Mi trovavo in una lavanderia di Covelo, un piccolo villaggio nel mezzo delle montagne di Mendocino, in California. Ci ero già stato e, aspettando che il ciclo di lavaggio terminasse, avevo famigliarizzato con il gestore. Era un tipo di origine messicana molto particolare. Mi disse che coltivava piantine d’erba nel giardino di casa, per arrotondare. In quelle zone lo facevano in tanti, per arrotondare. Era divorziato ma aveva una “fidanzata” sudamericana. L’aveva conosciuta su Facebook, lei viveva in Cile. Mi fece vedere le foto, sembrava convinto, disse che le telefonava tutte le sere. Ora però gli chiedeva dei soldi per venire a trovarlo, a Covelo. Non osai demolire la sua illusione rivelandogli che probabilmente era una truffa e la tipa nemmeno esisteva. Mi limitai a sconsigliargli di mandarle dei soldi perché non poteva sapere che cosa ci avrebbe fatto.

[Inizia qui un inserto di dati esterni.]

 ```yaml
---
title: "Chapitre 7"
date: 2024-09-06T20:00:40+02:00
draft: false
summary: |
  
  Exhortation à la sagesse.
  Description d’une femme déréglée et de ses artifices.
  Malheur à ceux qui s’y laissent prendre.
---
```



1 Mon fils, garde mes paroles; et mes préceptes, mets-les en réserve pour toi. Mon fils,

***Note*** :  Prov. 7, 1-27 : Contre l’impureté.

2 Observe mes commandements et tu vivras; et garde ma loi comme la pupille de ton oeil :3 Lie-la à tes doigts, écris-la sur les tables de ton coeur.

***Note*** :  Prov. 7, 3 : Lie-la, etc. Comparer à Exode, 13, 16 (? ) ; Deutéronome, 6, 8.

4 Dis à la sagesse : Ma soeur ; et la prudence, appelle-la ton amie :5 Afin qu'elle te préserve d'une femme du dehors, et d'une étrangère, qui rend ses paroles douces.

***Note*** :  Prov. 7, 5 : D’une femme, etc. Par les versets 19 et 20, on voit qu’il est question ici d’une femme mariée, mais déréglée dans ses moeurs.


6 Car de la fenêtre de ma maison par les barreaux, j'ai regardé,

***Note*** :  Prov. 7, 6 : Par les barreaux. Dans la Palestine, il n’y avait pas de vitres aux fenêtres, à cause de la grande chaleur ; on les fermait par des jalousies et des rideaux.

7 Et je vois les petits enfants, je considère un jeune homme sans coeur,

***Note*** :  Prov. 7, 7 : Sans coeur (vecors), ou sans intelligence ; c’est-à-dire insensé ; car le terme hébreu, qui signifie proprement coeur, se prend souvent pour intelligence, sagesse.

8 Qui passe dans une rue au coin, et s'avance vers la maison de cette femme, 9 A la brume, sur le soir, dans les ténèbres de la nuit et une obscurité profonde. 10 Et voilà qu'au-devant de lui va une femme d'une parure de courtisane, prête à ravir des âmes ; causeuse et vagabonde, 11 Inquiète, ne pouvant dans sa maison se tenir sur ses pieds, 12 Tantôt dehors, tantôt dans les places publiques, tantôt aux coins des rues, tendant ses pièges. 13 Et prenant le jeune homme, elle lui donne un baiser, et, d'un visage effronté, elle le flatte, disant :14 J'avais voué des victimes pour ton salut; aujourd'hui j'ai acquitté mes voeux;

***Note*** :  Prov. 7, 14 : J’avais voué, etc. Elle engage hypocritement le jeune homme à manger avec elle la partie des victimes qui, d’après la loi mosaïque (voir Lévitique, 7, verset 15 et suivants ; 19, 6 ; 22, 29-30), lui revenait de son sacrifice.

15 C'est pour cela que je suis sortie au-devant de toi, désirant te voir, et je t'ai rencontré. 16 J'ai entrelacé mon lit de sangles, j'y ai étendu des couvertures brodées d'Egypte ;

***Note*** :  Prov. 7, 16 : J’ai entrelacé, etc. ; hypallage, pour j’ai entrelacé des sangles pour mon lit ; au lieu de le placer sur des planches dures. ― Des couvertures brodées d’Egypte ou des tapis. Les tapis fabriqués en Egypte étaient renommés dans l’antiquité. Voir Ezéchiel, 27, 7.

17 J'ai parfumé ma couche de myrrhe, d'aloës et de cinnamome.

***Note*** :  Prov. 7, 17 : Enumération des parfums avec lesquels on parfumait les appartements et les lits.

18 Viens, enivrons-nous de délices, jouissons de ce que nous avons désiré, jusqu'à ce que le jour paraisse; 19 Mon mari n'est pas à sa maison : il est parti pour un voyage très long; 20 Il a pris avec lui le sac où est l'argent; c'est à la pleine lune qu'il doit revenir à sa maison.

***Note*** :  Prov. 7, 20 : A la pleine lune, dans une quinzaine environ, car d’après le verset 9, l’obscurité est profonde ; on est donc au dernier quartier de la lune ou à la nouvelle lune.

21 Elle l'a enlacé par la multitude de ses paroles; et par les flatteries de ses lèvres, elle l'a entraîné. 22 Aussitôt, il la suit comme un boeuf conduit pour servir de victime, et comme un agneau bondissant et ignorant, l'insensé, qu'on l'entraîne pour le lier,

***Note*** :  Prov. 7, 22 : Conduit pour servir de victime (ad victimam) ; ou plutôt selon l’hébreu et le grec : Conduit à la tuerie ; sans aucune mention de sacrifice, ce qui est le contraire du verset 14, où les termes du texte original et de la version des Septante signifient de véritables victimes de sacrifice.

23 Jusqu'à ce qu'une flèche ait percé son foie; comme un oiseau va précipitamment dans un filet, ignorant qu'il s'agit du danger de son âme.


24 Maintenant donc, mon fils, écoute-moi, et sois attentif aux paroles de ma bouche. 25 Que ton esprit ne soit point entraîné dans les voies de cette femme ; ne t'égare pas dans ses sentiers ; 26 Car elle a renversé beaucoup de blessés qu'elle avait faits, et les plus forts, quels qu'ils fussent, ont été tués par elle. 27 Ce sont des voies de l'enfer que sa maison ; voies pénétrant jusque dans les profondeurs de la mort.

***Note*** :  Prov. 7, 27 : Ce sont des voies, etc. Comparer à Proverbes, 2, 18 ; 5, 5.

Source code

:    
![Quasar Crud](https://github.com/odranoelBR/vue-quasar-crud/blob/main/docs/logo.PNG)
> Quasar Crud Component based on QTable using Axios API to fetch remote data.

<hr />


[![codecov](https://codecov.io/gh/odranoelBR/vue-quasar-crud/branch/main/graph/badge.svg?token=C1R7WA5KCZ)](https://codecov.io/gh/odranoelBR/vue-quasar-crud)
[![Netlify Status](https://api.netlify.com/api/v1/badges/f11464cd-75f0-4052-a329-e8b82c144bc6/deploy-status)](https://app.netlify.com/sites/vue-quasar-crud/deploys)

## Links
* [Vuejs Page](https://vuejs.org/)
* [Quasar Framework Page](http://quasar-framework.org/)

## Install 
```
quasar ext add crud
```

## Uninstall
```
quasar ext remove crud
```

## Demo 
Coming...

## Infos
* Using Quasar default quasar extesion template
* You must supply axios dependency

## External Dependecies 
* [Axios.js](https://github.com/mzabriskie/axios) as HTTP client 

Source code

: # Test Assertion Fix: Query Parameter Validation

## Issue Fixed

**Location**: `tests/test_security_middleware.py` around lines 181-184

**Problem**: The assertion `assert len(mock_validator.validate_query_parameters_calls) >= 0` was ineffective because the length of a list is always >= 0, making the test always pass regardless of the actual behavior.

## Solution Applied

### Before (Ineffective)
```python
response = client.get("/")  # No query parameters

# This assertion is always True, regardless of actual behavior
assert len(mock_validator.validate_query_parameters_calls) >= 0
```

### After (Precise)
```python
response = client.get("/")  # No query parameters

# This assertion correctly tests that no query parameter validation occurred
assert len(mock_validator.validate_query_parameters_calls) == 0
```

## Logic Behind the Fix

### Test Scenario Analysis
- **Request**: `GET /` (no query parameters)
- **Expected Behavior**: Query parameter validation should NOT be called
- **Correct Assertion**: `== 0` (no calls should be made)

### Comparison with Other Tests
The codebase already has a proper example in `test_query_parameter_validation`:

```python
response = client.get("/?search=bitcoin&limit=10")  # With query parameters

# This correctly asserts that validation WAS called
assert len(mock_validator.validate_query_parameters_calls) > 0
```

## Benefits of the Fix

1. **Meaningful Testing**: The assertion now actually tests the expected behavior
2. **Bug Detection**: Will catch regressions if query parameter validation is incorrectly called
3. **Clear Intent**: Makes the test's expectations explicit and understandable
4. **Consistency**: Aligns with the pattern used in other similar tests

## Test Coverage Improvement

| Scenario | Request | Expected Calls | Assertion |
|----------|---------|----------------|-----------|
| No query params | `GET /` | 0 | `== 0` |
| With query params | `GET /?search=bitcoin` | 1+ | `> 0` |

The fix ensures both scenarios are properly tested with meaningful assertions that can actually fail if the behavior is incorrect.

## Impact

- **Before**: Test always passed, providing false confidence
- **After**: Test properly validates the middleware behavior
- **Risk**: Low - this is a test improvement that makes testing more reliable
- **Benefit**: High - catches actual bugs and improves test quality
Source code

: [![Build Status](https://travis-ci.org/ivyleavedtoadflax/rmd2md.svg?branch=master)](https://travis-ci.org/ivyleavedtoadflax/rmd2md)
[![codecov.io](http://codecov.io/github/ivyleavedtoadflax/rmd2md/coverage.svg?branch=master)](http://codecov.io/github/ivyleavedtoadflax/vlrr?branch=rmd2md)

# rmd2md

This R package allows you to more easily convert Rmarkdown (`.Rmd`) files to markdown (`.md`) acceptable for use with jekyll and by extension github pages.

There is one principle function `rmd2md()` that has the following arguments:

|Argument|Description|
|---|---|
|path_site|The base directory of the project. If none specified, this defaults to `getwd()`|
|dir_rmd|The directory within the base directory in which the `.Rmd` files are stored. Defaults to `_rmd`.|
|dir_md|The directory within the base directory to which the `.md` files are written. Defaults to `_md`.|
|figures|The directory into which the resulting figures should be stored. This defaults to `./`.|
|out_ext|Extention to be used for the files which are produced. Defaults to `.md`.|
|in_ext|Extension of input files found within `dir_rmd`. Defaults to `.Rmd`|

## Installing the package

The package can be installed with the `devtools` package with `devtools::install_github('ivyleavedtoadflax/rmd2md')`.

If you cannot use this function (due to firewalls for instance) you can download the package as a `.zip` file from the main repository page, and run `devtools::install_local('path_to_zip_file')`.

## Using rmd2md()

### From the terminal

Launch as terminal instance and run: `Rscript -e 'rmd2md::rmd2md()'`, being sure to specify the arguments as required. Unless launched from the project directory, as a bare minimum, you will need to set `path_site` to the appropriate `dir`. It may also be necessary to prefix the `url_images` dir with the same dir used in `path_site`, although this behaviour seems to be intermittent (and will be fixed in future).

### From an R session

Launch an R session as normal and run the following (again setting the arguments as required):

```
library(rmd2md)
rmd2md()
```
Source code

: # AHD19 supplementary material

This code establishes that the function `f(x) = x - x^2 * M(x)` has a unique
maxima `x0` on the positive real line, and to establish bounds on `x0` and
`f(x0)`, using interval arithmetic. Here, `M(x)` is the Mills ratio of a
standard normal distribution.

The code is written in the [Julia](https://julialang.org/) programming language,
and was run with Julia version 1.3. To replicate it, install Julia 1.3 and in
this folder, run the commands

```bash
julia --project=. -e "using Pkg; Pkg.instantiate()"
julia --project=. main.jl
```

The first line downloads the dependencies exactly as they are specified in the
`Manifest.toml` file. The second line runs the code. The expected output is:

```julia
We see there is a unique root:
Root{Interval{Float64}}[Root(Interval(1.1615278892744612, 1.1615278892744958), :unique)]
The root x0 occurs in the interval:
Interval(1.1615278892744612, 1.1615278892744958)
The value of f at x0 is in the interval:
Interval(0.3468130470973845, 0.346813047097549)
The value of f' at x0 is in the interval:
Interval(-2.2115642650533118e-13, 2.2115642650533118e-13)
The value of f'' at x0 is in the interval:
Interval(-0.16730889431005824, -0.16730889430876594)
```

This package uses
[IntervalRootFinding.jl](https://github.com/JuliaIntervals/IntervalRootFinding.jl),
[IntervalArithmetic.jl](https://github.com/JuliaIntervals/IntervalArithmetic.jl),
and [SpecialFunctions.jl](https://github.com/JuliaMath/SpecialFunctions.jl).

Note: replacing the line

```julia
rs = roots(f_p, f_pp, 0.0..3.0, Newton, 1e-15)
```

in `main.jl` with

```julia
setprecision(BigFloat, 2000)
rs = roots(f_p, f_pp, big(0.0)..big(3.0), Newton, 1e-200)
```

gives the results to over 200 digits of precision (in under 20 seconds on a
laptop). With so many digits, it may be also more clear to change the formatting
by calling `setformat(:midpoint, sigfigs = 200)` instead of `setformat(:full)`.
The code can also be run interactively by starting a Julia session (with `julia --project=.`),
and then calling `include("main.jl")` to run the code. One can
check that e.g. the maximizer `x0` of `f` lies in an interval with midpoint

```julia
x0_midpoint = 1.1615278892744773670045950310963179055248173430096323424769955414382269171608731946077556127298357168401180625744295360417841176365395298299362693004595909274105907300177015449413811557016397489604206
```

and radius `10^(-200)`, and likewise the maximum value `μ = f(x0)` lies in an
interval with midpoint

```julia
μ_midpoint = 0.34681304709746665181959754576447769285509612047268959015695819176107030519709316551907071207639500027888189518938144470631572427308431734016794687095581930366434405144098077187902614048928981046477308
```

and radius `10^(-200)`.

Ad un certo punto, nel negozio entrò un signore sulla sessantina con due borsoni da lavare. Li diede al proprietario dicendo che sarebbe tornato a ritirarli il giorno dopo, quindi si misero a chiacchierare. Era del posto o comunque ci stava da tanto, perché parlarono soprattutto di vicende locali. Nel frattempo, la mia asciugatrice terminò di girare e iniziai a piegare i vestiti. Fu allora che l’avventore si rivolse a me - Stai cercando lavoro? Risposi positivamente. Stavo davvero cercando un lavoro e lui sembrava affidabile. Si chiamava Chris e aveva bisogno di due persone. Non per sé, per amici, specificò, che avevano una piantagione. Gli dissi che non era un problema e fissammo un appuntamento in lavanderia di lì a mezz’ora. Andai al bar. Era l’ultima settimana di ottobre e non avrei avuto difficoltà a trovare qualcuno che lavorasse con me, stavano facendo quasi tutti gli ultimi tagli e il trimming dei fiori, la loro ripulitura per la vendita al dettaglio, stava per iniziare.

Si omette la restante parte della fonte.